_Work instruction_: Each entry below should be echoed exactly, with pictures omitted.

_Plain-text document sources_:

=== Section Start ===

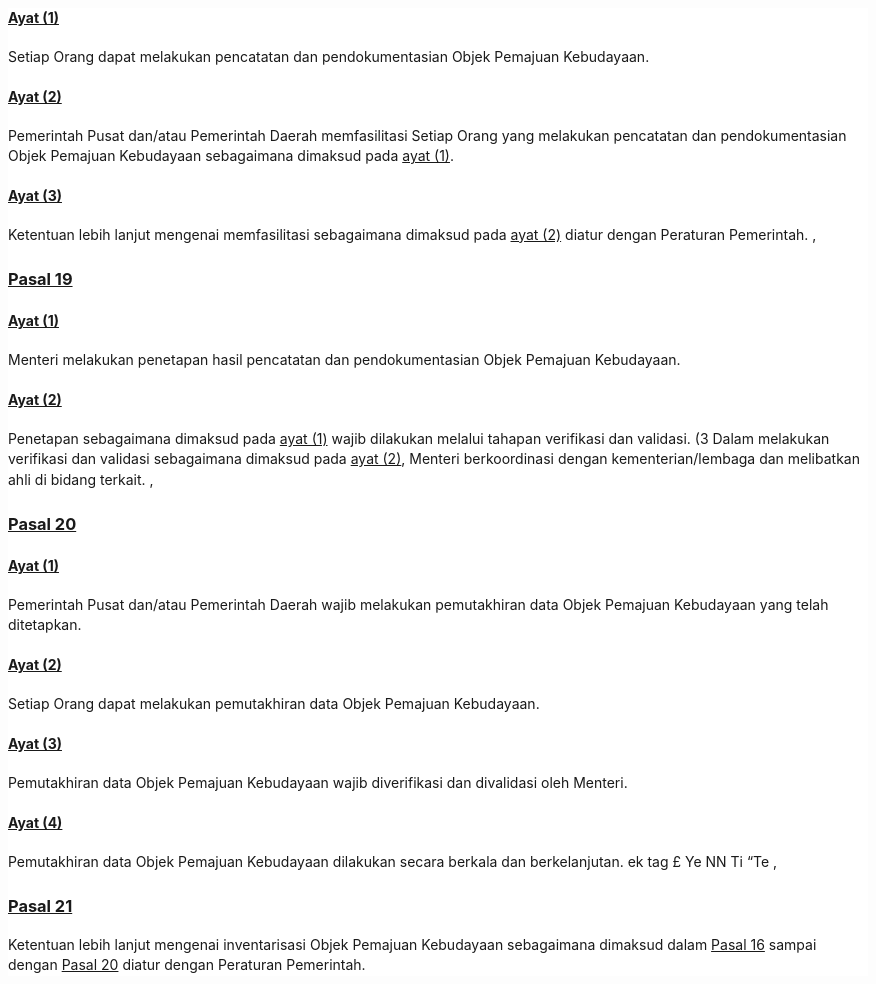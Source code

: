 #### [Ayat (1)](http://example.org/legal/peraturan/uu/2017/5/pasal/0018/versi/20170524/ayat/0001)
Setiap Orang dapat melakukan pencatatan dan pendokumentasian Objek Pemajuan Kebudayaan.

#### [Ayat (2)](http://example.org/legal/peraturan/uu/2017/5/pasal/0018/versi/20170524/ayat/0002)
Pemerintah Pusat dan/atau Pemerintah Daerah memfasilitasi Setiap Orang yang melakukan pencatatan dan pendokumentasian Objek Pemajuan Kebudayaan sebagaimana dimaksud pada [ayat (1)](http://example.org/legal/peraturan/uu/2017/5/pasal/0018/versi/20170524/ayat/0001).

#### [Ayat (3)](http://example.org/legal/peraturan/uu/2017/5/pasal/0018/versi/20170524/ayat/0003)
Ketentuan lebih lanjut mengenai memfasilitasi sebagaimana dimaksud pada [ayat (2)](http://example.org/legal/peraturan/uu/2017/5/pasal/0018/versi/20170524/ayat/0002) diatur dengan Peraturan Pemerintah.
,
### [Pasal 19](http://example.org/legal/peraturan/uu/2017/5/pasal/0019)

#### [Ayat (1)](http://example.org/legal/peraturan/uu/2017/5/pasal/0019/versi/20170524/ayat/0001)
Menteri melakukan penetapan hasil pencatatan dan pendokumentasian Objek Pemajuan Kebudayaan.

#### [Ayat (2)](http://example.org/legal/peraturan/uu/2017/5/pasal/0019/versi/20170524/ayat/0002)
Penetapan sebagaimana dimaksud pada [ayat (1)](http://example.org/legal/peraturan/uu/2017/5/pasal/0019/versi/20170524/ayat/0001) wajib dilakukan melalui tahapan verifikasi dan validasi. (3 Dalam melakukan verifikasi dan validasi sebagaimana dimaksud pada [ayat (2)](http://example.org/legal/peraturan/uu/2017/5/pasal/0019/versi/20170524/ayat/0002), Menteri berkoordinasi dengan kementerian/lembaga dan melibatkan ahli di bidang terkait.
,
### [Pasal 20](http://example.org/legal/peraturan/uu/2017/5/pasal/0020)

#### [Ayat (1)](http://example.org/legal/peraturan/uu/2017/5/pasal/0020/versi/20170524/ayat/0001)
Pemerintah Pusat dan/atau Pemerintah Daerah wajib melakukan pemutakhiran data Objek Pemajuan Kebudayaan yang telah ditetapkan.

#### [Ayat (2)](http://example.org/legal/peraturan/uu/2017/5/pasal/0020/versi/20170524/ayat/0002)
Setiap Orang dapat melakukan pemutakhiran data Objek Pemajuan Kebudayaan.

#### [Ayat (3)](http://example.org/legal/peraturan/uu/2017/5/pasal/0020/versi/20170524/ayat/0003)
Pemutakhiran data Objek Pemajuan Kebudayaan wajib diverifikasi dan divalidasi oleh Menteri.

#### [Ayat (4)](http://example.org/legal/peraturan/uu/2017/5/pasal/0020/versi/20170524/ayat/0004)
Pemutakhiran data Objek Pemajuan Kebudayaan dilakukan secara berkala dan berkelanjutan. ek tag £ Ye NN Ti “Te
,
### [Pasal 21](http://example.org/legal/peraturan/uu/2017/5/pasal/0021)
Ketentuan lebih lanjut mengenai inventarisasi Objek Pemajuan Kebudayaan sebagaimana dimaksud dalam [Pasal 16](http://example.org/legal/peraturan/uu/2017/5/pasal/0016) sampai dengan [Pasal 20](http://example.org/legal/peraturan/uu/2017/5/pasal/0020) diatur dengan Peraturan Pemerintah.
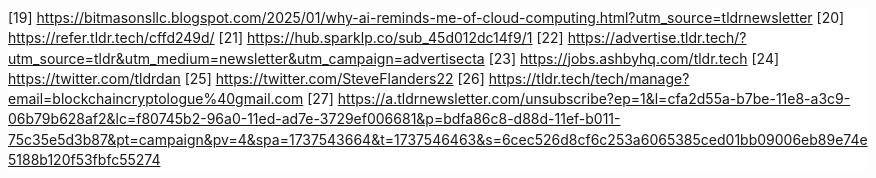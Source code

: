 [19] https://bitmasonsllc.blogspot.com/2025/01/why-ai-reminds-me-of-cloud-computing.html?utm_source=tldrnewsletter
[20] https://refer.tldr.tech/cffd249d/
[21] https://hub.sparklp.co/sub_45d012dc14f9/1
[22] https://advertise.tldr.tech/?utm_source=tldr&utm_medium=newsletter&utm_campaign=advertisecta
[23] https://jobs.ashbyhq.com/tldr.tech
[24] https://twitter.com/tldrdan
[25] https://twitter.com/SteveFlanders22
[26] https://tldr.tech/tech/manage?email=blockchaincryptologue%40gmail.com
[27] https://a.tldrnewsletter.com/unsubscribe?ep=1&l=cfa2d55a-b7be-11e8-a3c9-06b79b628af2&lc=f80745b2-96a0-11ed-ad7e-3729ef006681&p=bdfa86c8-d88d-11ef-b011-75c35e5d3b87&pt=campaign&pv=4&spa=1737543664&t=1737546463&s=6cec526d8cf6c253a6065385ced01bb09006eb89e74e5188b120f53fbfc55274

=== Section End ===

_Task response_:
Source code

: #### [Ayat (1)](http://example.org/legal/peraturan/uu/2017/5/pasal/0018/versi/20170524/ayat/0001)
Setiap Orang dapat melakukan pencatatan dan pendokumentasian Objek Pemajuan Kebudayaan.

#### [Ayat (2)](http://example.org/legal/peraturan/uu/2017/5/pasal/0018/versi/20170524/ayat/0002)
Pemerintah Pusat dan/atau Pemerintah Daerah memfasilitasi Setiap Orang yang melakukan pencatatan dan pendokumentasian Objek Pemajuan Kebudayaan sebagaimana dimaksud pada [ayat (1)](http://example.org/legal/peraturan/uu/2017/5/pasal/0018/versi/20170524/ayat/0001).

#### [Ayat (3)](http://example.org/legal/peraturan/uu/2017/5/pasal/0018/versi/20170524/ayat/0003)
Ketentuan lebih lanjut mengenai memfasilitasi sebagaimana dimaksud pada [ayat (2)](http://example.org/legal/peraturan/uu/2017/5/pasal/0018/versi/20170524/ayat/0002) diatur dengan Peraturan Pemerintah.
,
### [Pasal 19](http://example.org/legal/peraturan/uu/2017/5/pasal/0019)

#### [Ayat (1)](http://example.org/legal/peraturan/uu/2017/5/pasal/0019/versi/20170524/ayat/0001)
Menteri melakukan penetapan hasil pencatatan dan pendokumentasian Objek Pemajuan Kebudayaan.

#### [Ayat (2)](http://example.org/legal/peraturan/uu/2017/5/pasal/0019/versi/20170524/ayat/0002)
Penetapan sebagaimana dimaksud pada [ayat (1)](http://example.org/legal/peraturan/uu/2017/5/pasal/0019/versi/20170524/ayat/0001) wajib dilakukan melalui tahapan verifikasi dan validasi. (3 Dalam melakukan verifikasi dan validasi sebagaimana dimaksud pada [ayat (2)](http://example.org/legal/peraturan/uu/2017/5/pasal/0019/versi/20170524/ayat/0002), Menteri berkoordinasi dengan kementerian/lembaga dan melibatkan ahli di bidang terkait.
,
### [Pasal 20](http://example.org/legal/peraturan/uu/2017/5/pasal/0020)

#### [Ayat (1)](http://example.org/legal/peraturan/uu/2017/5/pasal/0020/versi/20170524/ayat/0001)
Pemerintah Pusat dan/atau Pemerintah Daerah wajib melakukan pemutakhiran data Objek Pemajuan Kebudayaan yang telah ditetapkan.

#### [Ayat (2)](http://example.org/legal/peraturan/uu/2017/5/pasal/0020/versi/20170524/ayat/0002)
Setiap Orang dapat melakukan pemutakhiran data Objek Pemajuan Kebudayaan.

#### [Ayat (3)](http://example.org/legal/peraturan/uu/2017/5/pasal/0020/versi/20170524/ayat/0003)
Pemutakhiran data Objek Pemajuan Kebudayaan wajib diverifikasi dan divalidasi oleh Menteri.

#### [Ayat (4)](http://example.org/legal/peraturan/uu/2017/5/pasal/0020/versi/20170524/ayat/0004)
Pemutakhiran data Objek Pemajuan Kebudayaan dilakukan secara berkala dan berkelanjutan. ek tag £ Ye NN Ti “Te
,
### [Pasal 21](http://example.org/legal/peraturan/uu/2017/5/pasal/0021)
Ketentuan lebih lanjut mengenai inventarisasi Objek Pemajuan Kebudayaan sebagaimana dimaksud dalam [Pasal 16](http://example.org/legal/peraturan/uu/2017/5/pasal/0016) sampai dengan [Pasal 20](http://example.org/legal/peraturan/uu/2017/5/pasal/0020) diatur dengan Peraturan Pemerintah.
Source code

: [19] https://bitmasonsllc.blogspot.com/2025/01/why-ai-reminds-me-of-cloud-computing.html?utm_source=tldrnewsletter
[20] https://refer.tldr.tech/cffd249d/
[21] https://hub.sparklp.co/sub_45d012dc14f9/1
[22] https://advertise.tldr.tech/?utm_source=tldr&utm_medium=newsletter&utm_campaign=advertisecta
[23] https://jobs.ashbyhq.com/tldr.tech
[24] https://twitter.com/tldrdan
[25] https://twitter.com/SteveFlanders22
[26] https://tldr.tech/tech/manage?email=blockchaincryptologue%40gmail.com
[27] https://a.tldrnewsletter.com/unsubscribe?ep=1&l=cfa2d55a-b7be-11e8-a3c9-06b79b628af2&lc=f80745b2-96a0-11ed-ad7e-3729ef006681&p=bdfa86c8-d88d-11ef-b011-75c35e5d3b87&pt=campaign&pv=4&spa=1737543664&t=1737546463&s=6cec526d8cf6c253a6065385ced01bb09006eb89e74e5188b120f53fbfc55274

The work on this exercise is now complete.